Exu responde, no mais fundo de nós mesmos, pelo movimento da vida, introduzindo o acaso e a sorte no destino dos homens e mulheres; rompendo os modelos conformistas do universo, as psicologias do “ajustamento”; e nos levando aos desafios do novo e da desordem e da possibilidade permanente de mudanças. Ele nos questiona permanentemente, aos nos revelar que o mundo é produzido e que pode ser produzido de maneira diferente. Indaga-nos pelas nossas utopias e esperanças e nos mostra a fragilidade das nossas tentativas de criar sistemas e estruturas definitivas onde a vida fica limitada e sem horizontes.
Exu nos mostra que somos inefáveis como Deus, e como inefáveis somos a encarnação do desafio e da irreverência (ele troca o sol pela lua, etc); ele permite aos homens e mulheres a possibilidade de autodeterminação, de exercer o pensamento divergente, de confrontar as interdições sociais que limitam o gozo da liberdade. Como princípio dinâmico é o-não-ainda-possível.
Exu é o pai da luta: duelo e desafio. A vida é luta, e a solidariedade para a vida é luta e se faz na luta. O que mais une os homens e mulheres, uns com os outros, são duas discórdias, quando as diferenças são respeitadas e confrontadas. O que mais une cada um de nós conosco mesmos, o que faz a unidade íntima de nossa vida são nossas discórdias íntimas, as contradições interiores de nossas discórdias. Só se esta em paz consigo mesmo para morrer.
O modo de viver e de lutar e de lutar pela vida e viver da luta é duvidar.

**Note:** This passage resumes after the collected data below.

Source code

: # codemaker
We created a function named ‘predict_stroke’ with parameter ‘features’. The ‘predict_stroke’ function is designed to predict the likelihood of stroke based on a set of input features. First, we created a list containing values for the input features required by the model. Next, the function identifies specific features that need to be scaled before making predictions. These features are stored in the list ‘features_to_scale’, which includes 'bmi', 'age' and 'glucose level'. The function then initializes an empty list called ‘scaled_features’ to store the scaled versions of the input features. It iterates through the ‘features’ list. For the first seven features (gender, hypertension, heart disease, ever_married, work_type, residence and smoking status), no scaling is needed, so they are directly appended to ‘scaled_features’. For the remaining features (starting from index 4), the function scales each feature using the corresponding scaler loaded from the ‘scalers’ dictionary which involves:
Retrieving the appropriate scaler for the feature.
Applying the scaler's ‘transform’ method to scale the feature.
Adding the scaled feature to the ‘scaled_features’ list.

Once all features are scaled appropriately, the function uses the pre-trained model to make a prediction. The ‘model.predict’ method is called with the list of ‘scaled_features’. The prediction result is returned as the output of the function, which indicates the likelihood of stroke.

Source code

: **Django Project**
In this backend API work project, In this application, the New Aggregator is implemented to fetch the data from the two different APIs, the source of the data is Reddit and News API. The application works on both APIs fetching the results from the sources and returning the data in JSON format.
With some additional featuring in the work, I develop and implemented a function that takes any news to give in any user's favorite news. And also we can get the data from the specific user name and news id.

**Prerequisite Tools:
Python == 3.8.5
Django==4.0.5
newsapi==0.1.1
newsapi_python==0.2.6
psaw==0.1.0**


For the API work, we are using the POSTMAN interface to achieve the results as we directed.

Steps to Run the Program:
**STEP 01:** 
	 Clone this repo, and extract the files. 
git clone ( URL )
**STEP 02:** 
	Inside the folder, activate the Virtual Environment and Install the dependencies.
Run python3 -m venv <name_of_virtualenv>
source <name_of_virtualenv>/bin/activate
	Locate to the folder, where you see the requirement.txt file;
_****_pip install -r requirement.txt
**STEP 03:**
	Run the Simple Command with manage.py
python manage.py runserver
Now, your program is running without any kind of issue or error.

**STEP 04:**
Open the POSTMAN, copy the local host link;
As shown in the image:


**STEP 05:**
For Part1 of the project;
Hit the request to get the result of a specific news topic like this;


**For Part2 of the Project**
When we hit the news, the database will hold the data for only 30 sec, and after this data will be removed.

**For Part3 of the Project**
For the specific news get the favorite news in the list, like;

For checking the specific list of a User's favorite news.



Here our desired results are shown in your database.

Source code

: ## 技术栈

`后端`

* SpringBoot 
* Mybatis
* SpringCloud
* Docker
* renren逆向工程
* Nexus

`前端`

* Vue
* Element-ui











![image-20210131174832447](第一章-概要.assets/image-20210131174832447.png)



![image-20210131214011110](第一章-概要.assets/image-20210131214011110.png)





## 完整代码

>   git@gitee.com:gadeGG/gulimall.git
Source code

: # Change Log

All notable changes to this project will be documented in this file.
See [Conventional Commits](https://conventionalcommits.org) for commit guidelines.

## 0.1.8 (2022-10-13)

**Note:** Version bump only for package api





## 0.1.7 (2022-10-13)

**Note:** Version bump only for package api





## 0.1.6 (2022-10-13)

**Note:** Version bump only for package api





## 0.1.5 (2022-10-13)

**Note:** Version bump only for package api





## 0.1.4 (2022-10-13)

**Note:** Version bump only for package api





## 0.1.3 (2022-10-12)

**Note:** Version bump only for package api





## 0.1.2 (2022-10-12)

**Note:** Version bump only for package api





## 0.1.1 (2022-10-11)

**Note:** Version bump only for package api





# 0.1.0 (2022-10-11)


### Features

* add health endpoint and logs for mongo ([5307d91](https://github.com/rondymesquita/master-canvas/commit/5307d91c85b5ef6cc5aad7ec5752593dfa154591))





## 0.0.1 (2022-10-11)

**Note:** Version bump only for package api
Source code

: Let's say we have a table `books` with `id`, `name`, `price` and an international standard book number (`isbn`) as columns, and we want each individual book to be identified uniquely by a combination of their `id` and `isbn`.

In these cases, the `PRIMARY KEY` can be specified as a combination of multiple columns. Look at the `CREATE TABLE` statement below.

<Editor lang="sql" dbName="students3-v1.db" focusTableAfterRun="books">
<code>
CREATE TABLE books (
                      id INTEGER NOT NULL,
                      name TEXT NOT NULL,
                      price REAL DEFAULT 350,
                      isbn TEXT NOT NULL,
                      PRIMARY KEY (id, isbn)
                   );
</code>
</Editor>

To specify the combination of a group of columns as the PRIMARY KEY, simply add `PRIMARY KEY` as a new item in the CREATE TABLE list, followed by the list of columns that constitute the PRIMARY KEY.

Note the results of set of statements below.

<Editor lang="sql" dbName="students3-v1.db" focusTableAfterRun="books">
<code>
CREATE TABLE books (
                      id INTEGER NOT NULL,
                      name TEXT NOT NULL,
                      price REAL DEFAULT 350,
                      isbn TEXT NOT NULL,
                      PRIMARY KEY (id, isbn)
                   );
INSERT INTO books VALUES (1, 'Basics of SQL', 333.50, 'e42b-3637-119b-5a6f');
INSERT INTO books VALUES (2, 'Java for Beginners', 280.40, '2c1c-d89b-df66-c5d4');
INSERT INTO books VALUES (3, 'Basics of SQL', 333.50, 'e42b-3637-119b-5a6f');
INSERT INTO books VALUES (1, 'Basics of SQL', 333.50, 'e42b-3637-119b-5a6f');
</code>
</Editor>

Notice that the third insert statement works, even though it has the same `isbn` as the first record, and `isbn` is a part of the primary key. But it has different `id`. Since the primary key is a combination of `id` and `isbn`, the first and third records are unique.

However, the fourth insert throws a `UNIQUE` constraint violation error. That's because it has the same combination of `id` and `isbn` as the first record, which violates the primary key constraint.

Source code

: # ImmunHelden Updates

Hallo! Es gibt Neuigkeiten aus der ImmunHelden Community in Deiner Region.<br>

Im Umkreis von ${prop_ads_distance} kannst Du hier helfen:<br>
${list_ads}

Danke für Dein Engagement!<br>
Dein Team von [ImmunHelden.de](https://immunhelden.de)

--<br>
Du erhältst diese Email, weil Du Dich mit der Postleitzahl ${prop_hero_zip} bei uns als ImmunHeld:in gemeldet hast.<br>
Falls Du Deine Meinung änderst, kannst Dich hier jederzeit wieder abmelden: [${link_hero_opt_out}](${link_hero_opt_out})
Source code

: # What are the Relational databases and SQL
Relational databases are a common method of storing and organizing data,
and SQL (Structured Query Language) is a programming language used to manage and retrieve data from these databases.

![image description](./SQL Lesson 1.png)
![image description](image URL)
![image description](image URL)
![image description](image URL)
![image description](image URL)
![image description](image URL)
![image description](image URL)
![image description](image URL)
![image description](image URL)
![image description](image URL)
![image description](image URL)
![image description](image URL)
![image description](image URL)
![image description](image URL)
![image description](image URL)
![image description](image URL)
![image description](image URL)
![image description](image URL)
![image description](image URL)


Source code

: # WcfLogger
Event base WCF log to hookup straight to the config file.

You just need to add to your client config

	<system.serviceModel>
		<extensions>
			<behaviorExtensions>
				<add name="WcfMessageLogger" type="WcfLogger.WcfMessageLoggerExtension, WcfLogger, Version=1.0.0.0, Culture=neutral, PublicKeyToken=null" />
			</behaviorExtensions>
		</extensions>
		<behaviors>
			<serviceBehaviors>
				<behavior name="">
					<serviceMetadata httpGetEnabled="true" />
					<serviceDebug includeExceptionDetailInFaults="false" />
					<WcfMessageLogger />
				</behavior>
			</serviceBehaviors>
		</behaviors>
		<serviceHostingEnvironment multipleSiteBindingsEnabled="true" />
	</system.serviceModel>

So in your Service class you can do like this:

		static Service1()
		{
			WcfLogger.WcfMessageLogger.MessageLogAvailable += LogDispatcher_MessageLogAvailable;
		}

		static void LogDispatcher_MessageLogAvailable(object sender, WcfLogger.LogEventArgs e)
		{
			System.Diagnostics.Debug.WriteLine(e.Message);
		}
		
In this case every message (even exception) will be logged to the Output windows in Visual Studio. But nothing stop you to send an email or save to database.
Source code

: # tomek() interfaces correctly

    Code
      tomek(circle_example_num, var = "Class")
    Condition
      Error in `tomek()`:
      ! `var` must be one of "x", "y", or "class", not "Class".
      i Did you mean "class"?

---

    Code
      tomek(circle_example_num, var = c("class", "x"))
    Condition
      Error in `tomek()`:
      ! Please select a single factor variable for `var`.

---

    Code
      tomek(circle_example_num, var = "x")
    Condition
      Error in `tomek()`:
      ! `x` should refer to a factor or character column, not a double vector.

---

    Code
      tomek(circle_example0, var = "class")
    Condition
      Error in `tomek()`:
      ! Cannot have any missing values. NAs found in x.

E o que é dúvida? Dubitare contém a mesma raiz, a do numeral duo, dois, que duellum, luta. A dúvida, mais que a pascaliana, a dúvida agônica ou polêmica, que não a cartesiana ou dúvida metódica, a dúvida de vida – vida é luta – e não de caminho – método é caminho – supõe a dualidade do combate.
Exu é o entusiasmo permanente de vida e luta. É entusiasmo no seu verdadeiro significado é o mesmo que endeusamento. O entusiasta é um endeusado, o que plenifica de Deus. Por isso Exu é a quem se devota afeição e amizade, a quem se confia os segredos mais íntimos e as promessas e pedidos a serem atendidos. Ele é a encarnação do entusiasmo e do endeusamento. Tudo o que existe tem o seu Exu, porque tudo tem vida e participa intimamente desta força vital de Deus.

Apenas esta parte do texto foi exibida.